• EXERCISE PROMPT:
Copy each entry precisely as written, and do not carry over the pictures.

═══ RECORD EXTRACTS ═══

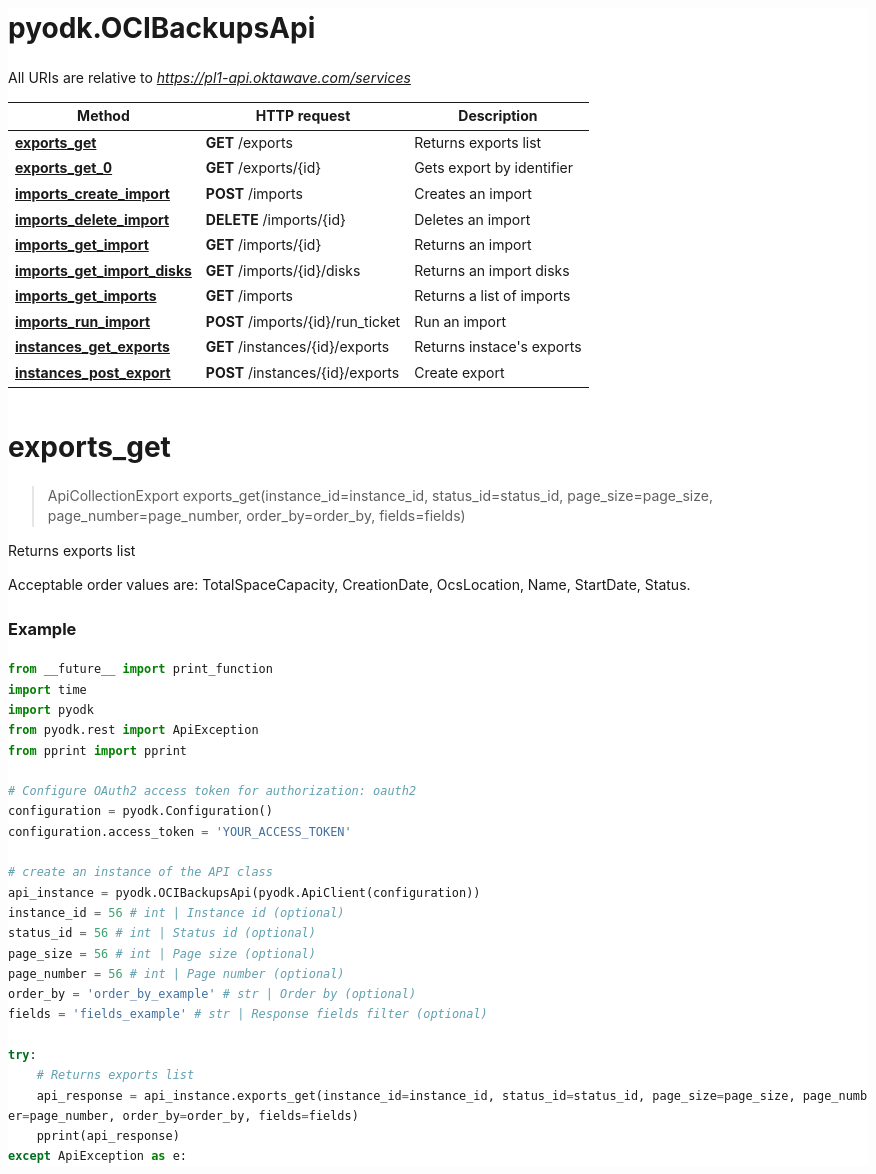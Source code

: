 # pyodk.OCIBackupsApi

All URIs are relative to *https://pl1-api.oktawave.com/services*

Method | HTTP request | Description
------------- | ------------- | -------------
[**exports_get**](OCIBackupsApi.md#exports_get) | **GET** /exports | Returns exports list
[**exports_get_0**](OCIBackupsApi.md#exports_get_0) | **GET** /exports/{id} | Gets export by identifier
[**imports_create_import**](OCIBackupsApi.md#imports_create_import) | **POST** /imports | Creates an import
[**imports_delete_import**](OCIBackupsApi.md#imports_delete_import) | **DELETE** /imports/{id} | Deletes an import
[**imports_get_import**](OCIBackupsApi.md#imports_get_import) | **GET** /imports/{id} | Returns an import
[**imports_get_import_disks**](OCIBackupsApi.md#imports_get_import_disks) | **GET** /imports/{id}/disks | Returns an import disks
[**imports_get_imports**](OCIBackupsApi.md#imports_get_imports) | **GET** /imports | Returns a list of imports
[**imports_run_import**](OCIBackupsApi.md#imports_run_import) | **POST** /imports/{id}/run_ticket | Run an import
[**instances_get_exports**](OCIBackupsApi.md#instances_get_exports) | **GET** /instances/{id}/exports | Returns instace&#39;s exports
[**instances_post_export**](OCIBackupsApi.md#instances_post_export) | **POST** /instances/{id}/exports | Create export


# **exports_get**
> ApiCollectionExport exports_get(instance_id=instance_id, status_id=status_id, page_size=page_size, page_number=page_number, order_by=order_by, fields=fields)

Returns exports list

Acceptable order values are: TotalSpaceCapacity, CreationDate, OcsLocation, Name, StartDate, Status.

### Example
```python
from __future__ import print_function
import time
import pyodk
from pyodk.rest import ApiException
from pprint import pprint

# Configure OAuth2 access token for authorization: oauth2
configuration = pyodk.Configuration()
configuration.access_token = 'YOUR_ACCESS_TOKEN'

# create an instance of the API class
api_instance = pyodk.OCIBackupsApi(pyodk.ApiClient(configuration))
instance_id = 56 # int | Instance id (optional)
status_id = 56 # int | Status id (optional)
page_size = 56 # int | Page size (optional)
page_number = 56 # int | Page number (optional)
order_by = 'order_by_example' # str | Order by (optional)
fields = 'fields_example' # str | Response fields filter (optional)

try:
    # Returns exports list
    api_response = api_instance.exports_get(instance_id=instance_id, status_id=status_id, page_size=page_size, page_number=page_number, order_by=order_by, fields=fields)
    pprint(api_response)
except ApiException as e:
```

═══

• RESPONSE TO THE EXERCISE:
Source code

: # pyodk.OCIBackupsApi

All URIs are relative to *https://pl1-api.oktawave.com/services*

Method | HTTP request | Description
------------- | ------------- | -------------
[**exports_get**](OCIBackupsApi.md#exports_get) | **GET** /exports | Returns exports list
[**exports_get_0**](OCIBackupsApi.md#exports_get_0) | **GET** /exports/{id} | Gets export by identifier
[**imports_create_import**](OCIBackupsApi.md#imports_create_import) | **POST** /imports | Creates an import
[**imports_delete_import**](OCIBackupsApi.md#imports_delete_import) | **DELETE** /imports/{id} | Deletes an import
[**imports_get_import**](OCIBackupsApi.md#imports_get_import) | **GET** /imports/{id} | Returns an import
[**imports_get_import_disks**](OCIBackupsApi.md#imports_get_import_disks) | **GET** /imports/{id}/disks | Returns an import disks
[**imports_get_imports**](OCIBackupsApi.md#imports_get_imports) | **GET** /imports | Returns a list of imports
[**imports_run_import**](OCIBackupsApi.md#imports_run_import) | **POST** /imports/{id}/run_ticket | Run an import
[**instances_get_exports**](OCIBackupsApi.md#instances_get_exports) | **GET** /instances/{id}/exports | Returns instace&#39;s exports
[**instances_post_export**](OCIBackupsApi.md#instances_post_export) | **POST** /instances/{id}/exports | Create export


# **exports_get**
> ApiCollectionExport exports_get(instance_id=instance_id, status_id=status_id, page_size=page_size, page_number=page_number, order_by=order_by, fields=fields)

Returns exports list

Acceptable order values are: TotalSpaceCapacity, CreationDate, OcsLocation, Name, StartDate, Status.

### Example
```python
from __future__ import print_function
import time
import pyodk
from pyodk.rest import ApiException
from pprint import pprint

# Configure OAuth2 access token for authorization: oauth2
configuration = pyodk.Configuration()
configuration.access_token = 'YOUR_ACCESS_TOKEN'

# create an instance of the API class
api_instance = pyodk.OCIBackupsApi(pyodk.ApiClient(configuration))
instance_id = 56 # int | Instance id (optional)
status_id = 56 # int | Status id (optional)
page_size = 56 # int | Page size (optional)
page_number = 56 # int | Page number (optional)
order_by = 'order_by_example' # str | Order by (optional)
fields = 'fields_example' # str | Response fields filter (optional)

try:
    # Returns exports list
    api_response = api_instance.exports_get(instance_id=instance_id, status_id=status_id, page_size=page_size, page_number=page_number, order_by=order_by, fields=fields)
    pprint(api_response)
except ApiException as e:
```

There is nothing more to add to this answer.